Anlässlich der feierlichen Enthüllung der Strompumpe würdigte Kirchheims Oberbürgermeister Dr. Pascal Bader Fleiters Generator als „erstes öffentliches Energiezentrum in der Innenstadt“. Indem die Strompumpe an die Funktionsweise alter Wasserpumpen anknüpfe, treffe in Fleiters Installation Historie auf Moderne. Den lokalgeschichtlichen Faden griff Kirchheims Stadtarchivar Dr. Frank Bauer auf. Zur Vorbereitung des Projekts hat er eine Energiegeschichte der Teckstadt verfasst. Erst mit Inbetriebnahme des Kirchheimer Bahnhofs habe Kohle als Energieträger Einzug gehalten. Bis dato war Wasserkraft die vorherrschende Ressource. Bauer verwies auf das westlich der Altstadt gelegene Gerberviertel und den Mühlkanal als „Kirchheims erstes Industriegebiet“. Da es außerhalb der Befestigungsmauer lag, wäre die Stadt im Belagerungsfall ohne Energie gewesen. Daher wurde im Zuge des Ausbaus zur Landesfestung die „Rossmühle“ errichtet. Zwischen Max-Eyth-Haus und Martinskirche gelegen, verfügte sie über ein Mühlrad, das von acht Pferden angetrieben wurde und die Mehlversorgung sicherstellen sollte. Vormodernes Krisenmanagement, das von Fleiters Installation aktualisiert wird.

Der Generator bringt Menschen zusammen - OB Bader und Jugendliche beim Strompumpen. Foto: Florian Stegmaier

Ohnehin ist es eine bestechende Qualität seiner Arbeiten, Kontexte zu erhellen, Gedanken in Fluss und Menschen ins Gespräch zu bringen. Der gelbe Generator erwies sich bereits bei seiner Enthüllung als sozialer Magnet. Und obwohl der Stromladeplatz digitaler Infrastruktur zuarbeitet, bietet er Entschleunigung im analogen Hier und Jetzt.
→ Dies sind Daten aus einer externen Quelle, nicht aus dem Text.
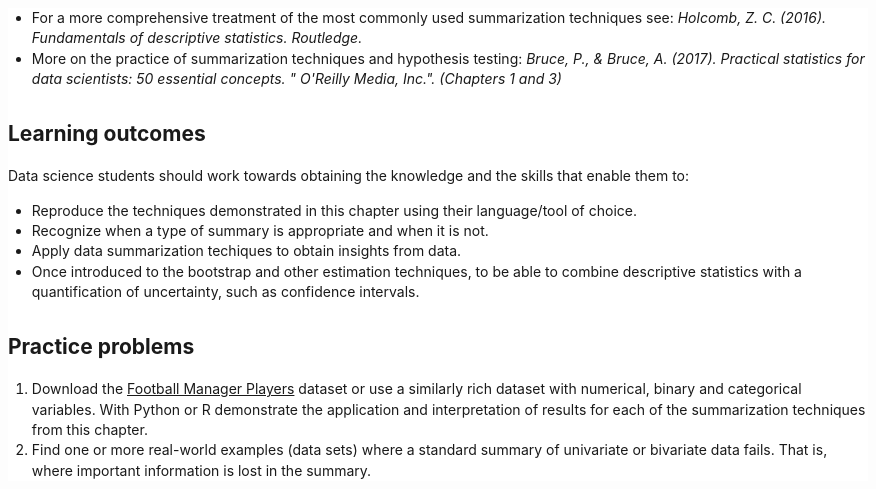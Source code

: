 * For a more comprehensive treatment of the most commonly used summarization techniques see: *Holcomb, Z. C. (2016). Fundamentals of descriptive statistics. Routledge.*
* More on the practice of summarization techniques and hypothesis testing: *Bruce, P., & Bruce, A. (2017). Practical statistics for data scientists: 50 essential concepts. " O'Reilly Media, Inc.".* *(Chapters 1 and 3)*


## Learning outcomes

Data science students should work towards obtaining the knowledge and the skills that enable them to:

* Reproduce the techniques demonstrated in this chapter using their language/tool of choice.
* Recognize when a type of summary is appropriate and when it is not.
* Apply data summarization techiques to obtain insights from data.
* Once introduced to the bootstrap and other estimation techniques, to be able to combine descriptive statistics with a quantification of uncertainty, such as confidence intervals.

## Practice problems

1. Download the [Football Manager Players](data/football-manager-data.zip) dataset or use a similarly rich dataset with numerical, binary and categorical variables. With Python or R demonstrate the application and interpretation of results for each of the summarization techniques from this chapter.
2. Find one or more real-world examples (data sets) where a standard summary of univariate or bivariate data fails. That is, where important information is lost in the summary.
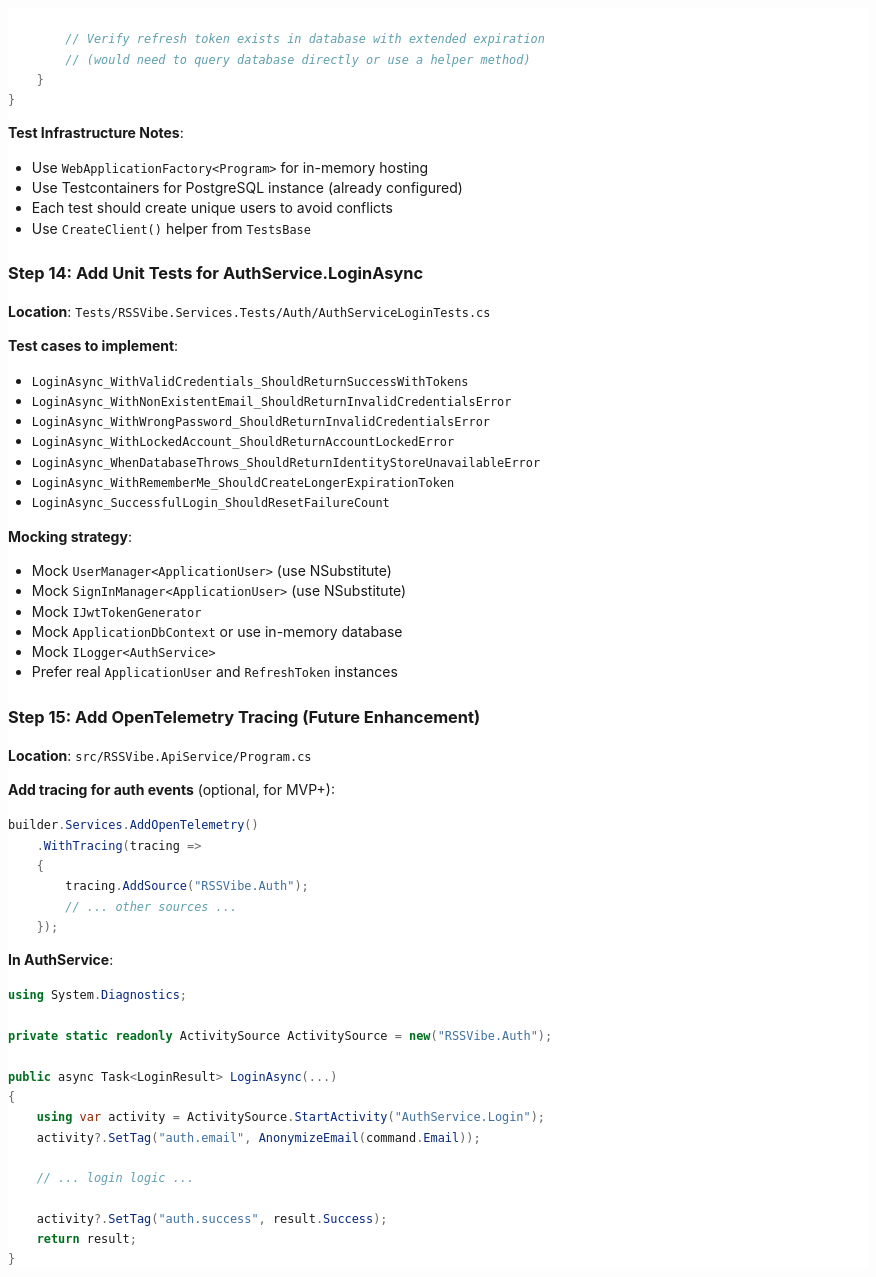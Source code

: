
 ```csharp

        // Verify refresh token exists in database with extended expiration
        // (would need to query database directly or use a helper method)
    }
}
```

**Test Infrastructure Notes**:
- Use `WebApplicationFactory<Program>` for in-memory hosting
- Use Testcontainers for PostgreSQL instance (already configured)
- Each test should create unique users to avoid conflicts
- Use `CreateClient()` helper from `TestsBase`

### Step 14: Add Unit Tests for AuthService.LoginAsync
**Location**: `Tests/RSSVibe.Services.Tests/Auth/AuthServiceLoginTests.cs`

**Test cases to implement**:
- `LoginAsync_WithValidCredentials_ShouldReturnSuccessWithTokens`
- `LoginAsync_WithNonExistentEmail_ShouldReturnInvalidCredentialsError`
- `LoginAsync_WithWrongPassword_ShouldReturnInvalidCredentialsError`
- `LoginAsync_WithLockedAccount_ShouldReturnAccountLockedError`
- `LoginAsync_WhenDatabaseThrows_ShouldReturnIdentityStoreUnavailableError`
- `LoginAsync_WithRememberMe_ShouldCreateLongerExpirationToken`
- `LoginAsync_SuccessfulLogin_ShouldResetFailureCount`

**Mocking strategy**:
- Mock `UserManager<ApplicationUser>` (use NSubstitute)
- Mock `SignInManager<ApplicationUser>` (use NSubstitute)
- Mock `IJwtTokenGenerator`
- Mock `ApplicationDbContext` or use in-memory database
- Mock `ILogger<AuthService>`
- Prefer real `ApplicationUser` and `RefreshToken` instances

### Step 15: Add OpenTelemetry Tracing (Future Enhancement)
**Location**: `src/RSSVibe.ApiService/Program.cs`

**Add tracing for auth events** (optional, for MVP+):
```csharp
builder.Services.AddOpenTelemetry()
    .WithTracing(tracing =>
    {
        tracing.AddSource("RSSVibe.Auth");
        // ... other sources ...
    });
```

**In AuthService**:
```csharp
using System.Diagnostics;

private static readonly ActivitySource ActivitySource = new("RSSVibe.Auth");

public async Task<LoginResult> LoginAsync(...)
{
    using var activity = ActivitySource.StartActivity("AuthService.Login");
    activity?.SetTag("auth.email", AnonymizeEmail(command.Email));

    // ... login logic ...

    activity?.SetTag("auth.success", result.Success);
    return result;
}
```
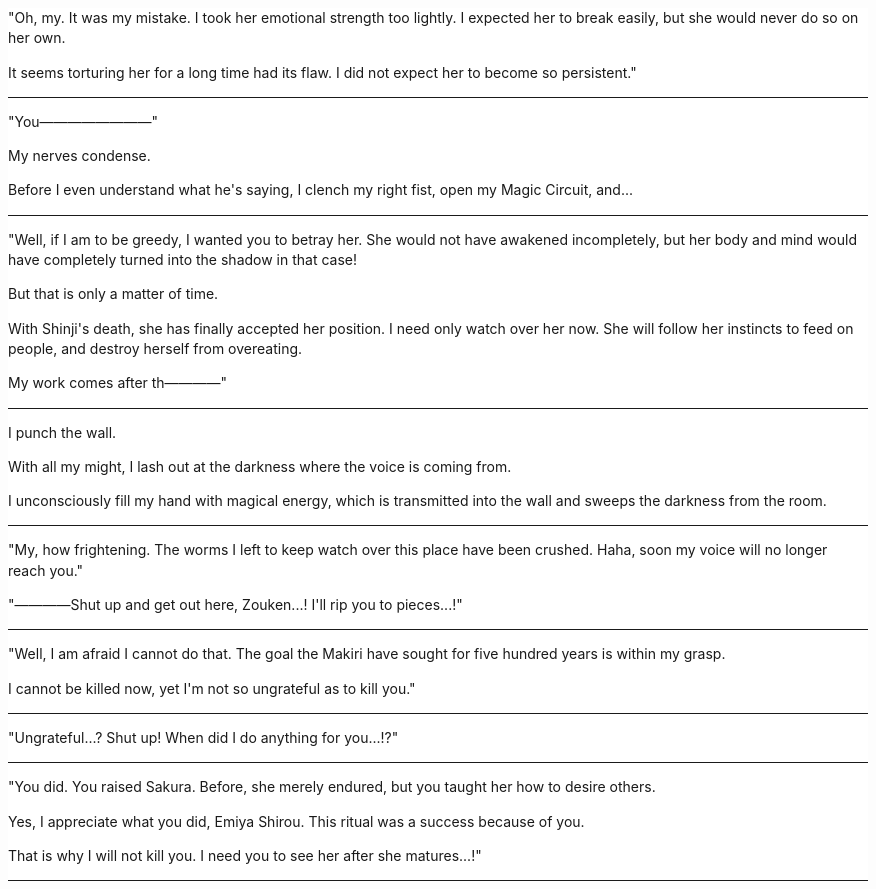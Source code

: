 "Oh, my. It was my mistake. I took her emotional strength too lightly. I expected her to break easily, but she would never do so on her own.  
  
It seems torturing her for a long time had its flaw. I did not expect her to become so persistent."  
  
---  
  
"You――――――――"  
  
My nerves condense.  
  
Before I even understand what he's saying, I clench my right fist, open my Magic Circuit, and...  
  
---  
  
"Well, if I am to be greedy, I wanted you to betray her. She would not have awakened incompletely, but her body and mind would have completely turned into the shadow in that case!  
  
But that is only a matter of time.  
  
With Shinji's death, she has finally accepted her position. I need only watch over her now. She will follow her instincts to feed on people, and destroy herself from overeating.  
  
My work comes after th――――"  
  
---  
  
I punch the wall.  
  
With all my might, I lash out at the darkness where the voice is coming from.  
  
I unconsciously fill my hand with magical energy, which is transmitted into the wall and sweeps the darkness from the room.  
  
---  
  
"My, how frightening. The worms I left to keep watch over this place have been crushed. Haha, soon my voice will no longer reach you."  
  
"――――Shut up and get out here, Zouken...! I'll rip you to pieces...!"  
  
---  
  
"Well, I am afraid I cannot do that. The goal the Makiri have sought for five hundred years is within my grasp.  
  
I cannot be killed now, yet I'm not so ungrateful as to kill you."  
  
---  
  
"Ungrateful...? Shut up! When did I do anything for you...!?"  
  
---  
  
"You did. You raised Sakura. Before, she merely endured, but you taught her how to desire others.  
  
Yes, I appreciate what you did, Emiya Shirou. This ritual was a success because of you.  
  
That is why I will not kill you. I need you to see her after she matures...!"  
  
---  
  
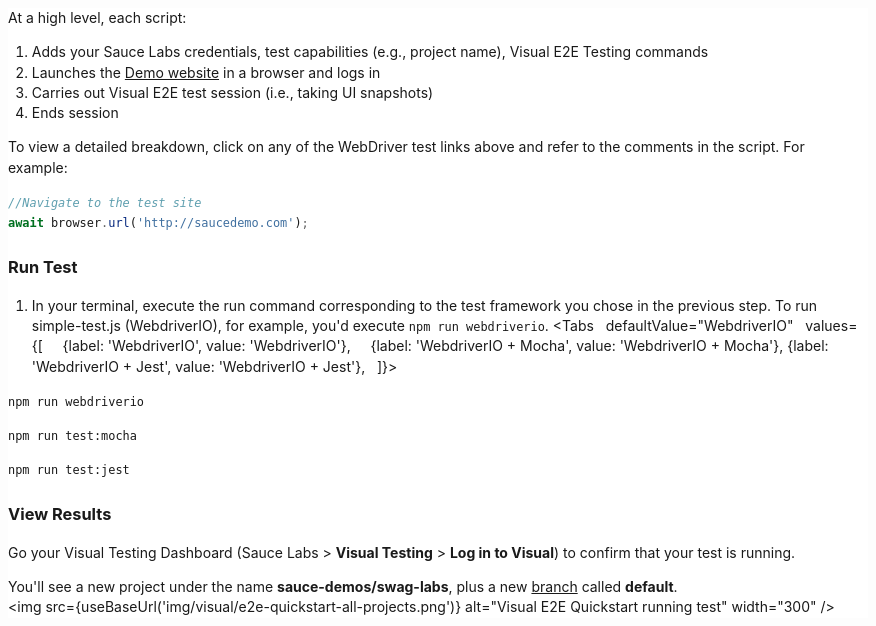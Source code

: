 At a high level, each script:
1. Adds your Sauce Labs credentials, test capabilities (e.g., project name), Visual E2E Testing commands
2. Launches the [Demo website](http://saucedemo.com) in a browser and logs in
3. Carries out Visual E2E test session (i.e., taking UI snapshots)
4. Ends session

To view a detailed breakdown, click on any of the WebDriver test links above and refer to the comments in the script. For example:

```js
//Navigate to the test site
await browser.url('http://saucedemo.com');
```

</details>

### Run Test
1. In your terminal, execute the run command corresponding to the test framework you chose in the previous step. To run simple-test.js (WebdriverIO), for example, you'd execute `npm run webdriverio`.
  <Tabs
      defaultValue="WebdriverIO"
      values={[
        {label: 'WebdriverIO', value: 'WebdriverIO'},
        {label: 'WebdriverIO + Mocha', value: 'WebdriverIO + Mocha'},
        {label: 'WebdriverIO + Jest', value: 'WebdriverIO + Jest'},
      ]}>

  <TabItem value="WebdriverIO">

  ```bash
  npm run webdriverio
  ```

  </TabItem>
  <TabItem value="WebdriverIO + Mocha">

  ```bash
  npm run test:mocha
  ```

  </TabItem>
  <TabItem value="WebdriverIO + Jest">

  ```bash
  npm run test:jest
  ```

  </TabItem>
  </Tabs>



### View Results
Go your Visual Testing Dashboard (Sauce Labs > **Visual Testing** > **Log in to Visual**) to confirm that your test is running.

You'll see a new project under the name **sauce-demos/swag-labs**, plus a new [branch](/visual/e2e-testing/workflow/baseline-branch/) called **default**.<br/><img src={useBaseUrl('img/visual/e2e-quickstart-all-projects.png')} alt="Visual E2E Quickstart running test" width="300" />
Waren die Wasserpumpen einst kommunikative Orte, lädt auch Fleiters Strompumpe zum Austausch, zum Hinterfragen ein. Denn hinter der scheinbaren Selbstverständlichkeit, Strom aus der Steckdose beziehen zu können, stehen komplexe Zusammenhänge. Bedenkliche mitunter. Etwa die ökologischen Bedingungen, unter denen die akku-relevanten Rohstoffe Lithium und Graphit gewonnen werden. Oder die Arbeitsbedingungen beim Wirtschaftsriesen Foxconn, der den Großteil unserer Smartphones produziert. Gehaltvolle Themen für den engagierten Plausch an der Strompumpe.

Informationen zum Projekt „Kirchheim unter Strom“ findet man unter www.kirchheim-unter-strom.de

 

Sebastian Fleiter, geboren 1971 in Hamburg, arbeitet als Künstler, Designer, Entrepreneur und Berater in unterschiedlichsten Kontexten. Nach seiner Ausbildung zum Bühnenbildner studierte er an der Kunsthochschule Kassel bei Professor Rob Scholte, Professor Björn Melhus und Professor Joel Baumann. 2007 gründete er sein künstlerisches Label „Atelier Fleiter“. Er hat sich neben der künstlerischen Produktion auf Kommunikationskonzepte, Produkte und Projekte spezialisiert, die Energie und Nachhaltigkeit thematisieren.